### Exercise objective
Word for word, copy the line containing "Event names that" and each line after it in the records below, ending with the last line.

☆ ☆ ☆ ☆ ☆ ☆ ☆

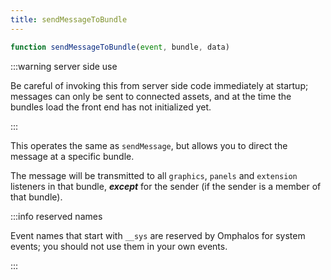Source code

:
 ```yaml
---
title: sendMessageToBundle
---
```


```js
function sendMessageToBundle(event, bundle, data)
```

:::warning server side use

Be careful of invoking this from server side code immediately at startup;
messages can only be sent to connected assets, and at the time the bundles load
the front end has not initialized yet.

:::

This operates the same as `sendMessage`, but allows you to direct the message
at a specific bundle.

The message will be transmitted to all `graphics`, `panels` and `extension`
listeners in that bundle, ***except*** for the sender (if the sender is a
member of that bundle).

:::info reserved names

Event names that start with `__sys` are reserved by Omphalos for system events;
you should not use them in your own events.

:::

☆ ☆ ☆ ☆ ☆ ☆ ☆

### Exercise solution
Event names that start with `__sys` are reserved by Omphalos for system events;
you should not use them in your own events.

:::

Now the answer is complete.